*** MATERIAL FOR THE TASK ***

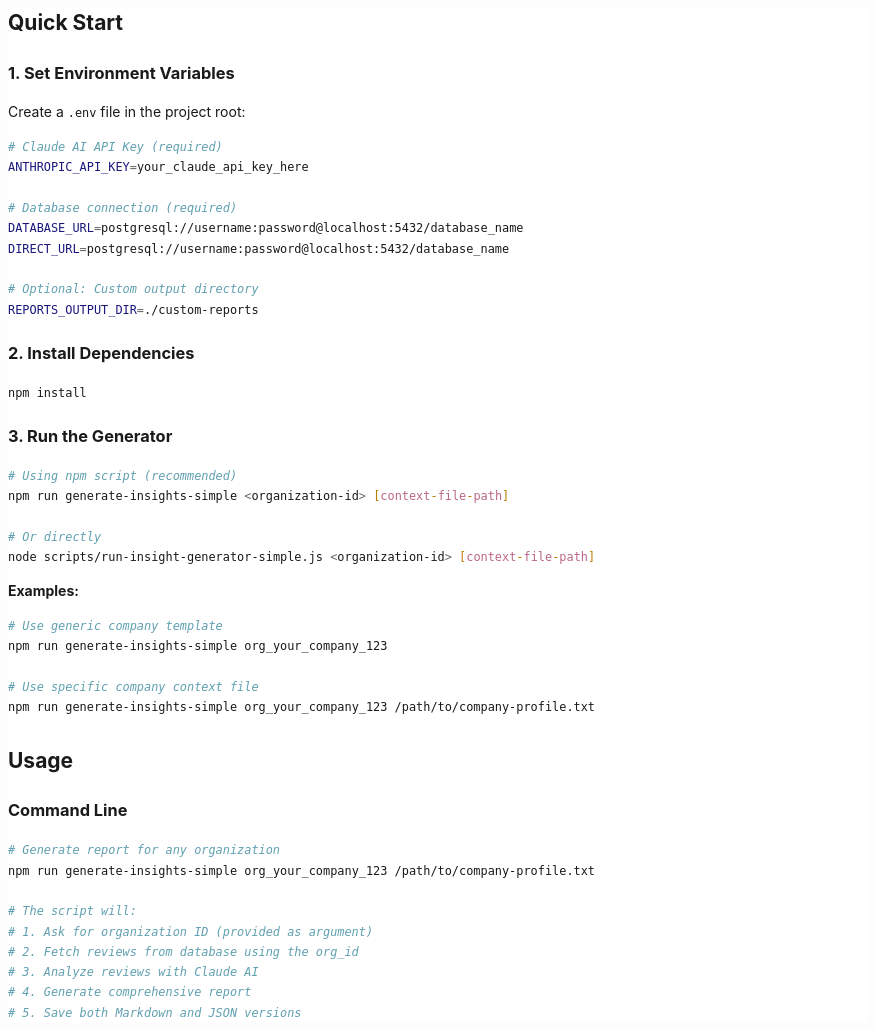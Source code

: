 ## Quick Start

### 1. Set Environment Variables

Create a `.env` file in the project root:

```bash
# Claude AI API Key (required)
ANTHROPIC_API_KEY=your_claude_api_key_here

# Database connection (required)
DATABASE_URL=postgresql://username:password@localhost:5432/database_name
DIRECT_URL=postgresql://username:password@localhost:5432/database_name

# Optional: Custom output directory
REPORTS_OUTPUT_DIR=./custom-reports
```

### 2. Install Dependencies

```bash
npm install
```

### 3. Run the Generator

```bash
# Using npm script (recommended)
npm run generate-insights-simple <organization-id> [context-file-path]

# Or directly
node scripts/run-insight-generator-simple.js <organization-id> [context-file-path]
```

**Examples:**
```bash
# Use generic company template
npm run generate-insights-simple org_your_company_123

# Use specific company context file
npm run generate-insights-simple org_your_company_123 /path/to/company-profile.txt
```

## Usage

### Command Line

```bash
# Generate report for any organization
npm run generate-insights-simple org_your_company_123 /path/to/company-profile.txt

# The script will:
# 1. Ask for organization ID (provided as argument)
# 2. Fetch reviews from database using the org_id
# 3. Analyze reviews with Claude AI
# 4. Generate comprehensive report
# 5. Save both Markdown and JSON versions
```
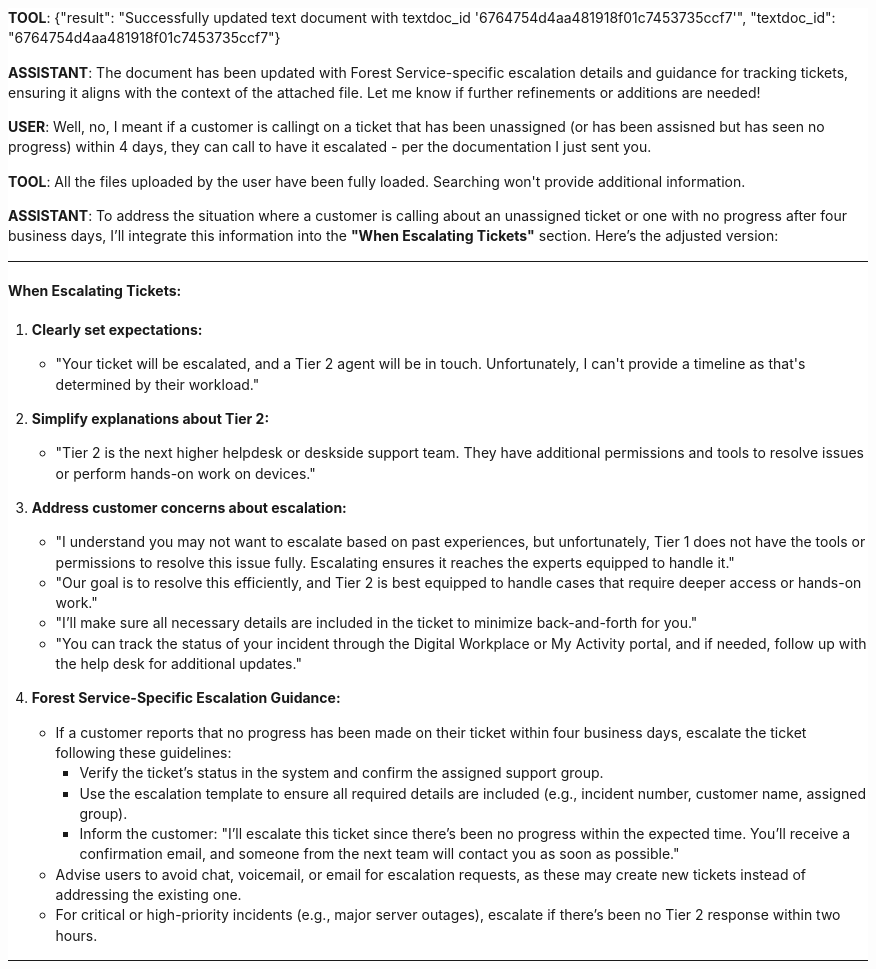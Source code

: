 **TOOL**: {"result": "Successfully updated text document with textdoc_id '6764754d4aa481918f01c7453735ccf7'", "textdoc_id": "6764754d4aa481918f01c7453735ccf7"}

**ASSISTANT**: The document has been updated with Forest Service-specific escalation details and guidance for tracking tickets, ensuring it aligns with the context of the attached file. Let me know if further refinements or additions are needed!

**USER**: Well, no, I meant if a customer is callingt on a ticket that has been unassigned (or has been assisned but has seen no progress) within 4 days, they can call to have it escalated - per the documentation I just sent you.

**TOOL**: All the files uploaded by the user have been fully loaded. Searching won't provide additional information.

**ASSISTANT**: To address the situation where a customer is calling about an unassigned ticket or one with no progress after four business days, I’ll integrate this information into the **"When Escalating Tickets"** section. Here’s the adjusted version:

---

#### **When Escalating Tickets:**

1. **Clearly set expectations:**
   - "Your ticket will be escalated, and a Tier 2 agent will be in touch. Unfortunately, I can't provide a timeline as that's determined by their workload."

2. **Simplify explanations about Tier 2:**
   - "Tier 2 is the next higher helpdesk or deskside support team. They have additional permissions and tools to resolve issues or perform hands-on work on devices."

3. **Address customer concerns about escalation:**
   - "I understand you may not want to escalate based on past experiences, but unfortunately, Tier 1 does not have the tools or permissions to resolve this issue fully. Escalating ensures it reaches the experts equipped to handle it."
   - "Our goal is to resolve this efficiently, and Tier 2 is best equipped to handle cases that require deeper access or hands-on work."
   - "I’ll make sure all necessary details are included in the ticket to minimize back-and-forth for you."
   - "You can track the status of your incident through the Digital Workplace or My Activity portal, and if needed, follow up with the help desk for additional updates."

4. **Forest Service-Specific Escalation Guidance:**
   - If a customer reports that no progress has been made on their ticket within four business days, escalate the ticket following these guidelines:
     - Verify the ticket’s status in the system and confirm the assigned support group.
     - Use the escalation template to ensure all required details are included (e.g., incident number, customer name, assigned group).
     - Inform the customer: "I’ll escalate this ticket since there’s been no progress within the expected time. You’ll receive a confirmation email, and someone from the next team will contact you as soon as possible."
   - Advise users to avoid chat, voicemail, or email for escalation requests, as these may create new tickets instead of addressing the existing one.
   - For critical or high-priority incidents (e.g., major server outages), escalate if there’s been no Tier 2 response within two hours.

---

*** End of MATERIAL FOR THE TASK ***

▶ EXERCISE DESCRIPTION: Go to the line above that has "### Command Line" and copy exactly from there down to the line that has "understand you may", both included. Leave the pictures out.

▶ EXPECTED OUTPUT:
### Command Line

```bash
# Generate report for any organization
npm run generate-insights-simple org_your_company_123 /path/to/company-profile.txt

# The script will:
# 1. Ask for organization ID (provided as argument)
# 2. Fetch reviews from database using the org_id
# 3. Analyze reviews with Claude AI
# 4. Generate comprehensive report
# 5. Save both Markdown and JSON versions
```
Source code

: **TOOL**: {"result": "Successfully updated text document with textdoc_id '6764754d4aa481918f01c7453735ccf7'", "textdoc_id": "6764754d4aa481918f01c7453735ccf7"}

**ASSISTANT**: The document has been updated with Forest Service-specific escalation details and guidance for tracking tickets, ensuring it aligns with the context of the attached file. Let me know if further refinements or additions are needed!

**USER**: Well, no, I meant if a customer is callingt on a ticket that has been unassigned (or has been assisned but has seen no progress) within 4 days, they can call to have it escalated - per the documentation I just sent you.

**TOOL**: All the files uploaded by the user have been fully loaded. Searching won't provide additional information.

**ASSISTANT**: To address the situation where a customer is calling about an unassigned ticket or one with no progress after four business days, I’ll integrate this information into the **"When Escalating Tickets"** section. Here’s the adjusted version:

---

#### **When Escalating Tickets:**

1. **Clearly set expectations:**
   - "Your ticket will be escalated, and a Tier 2 agent will be in touch. Unfortunately, I can't provide a timeline as that's determined by their workload."

2. **Simplify explanations about Tier 2:**
   - "Tier 2 is the next higher helpdesk or deskside support team. They have additional permissions and tools to resolve issues or perform hands-on work on devices."

3. **Address customer concerns about escalation:**
   - "I understand you may not want to escalate based on past experiences, but unfortunately, Tier 1 does not have the tools or permissions to resolve this issue fully. Escalating ensures it reaches the experts equipped to handle it."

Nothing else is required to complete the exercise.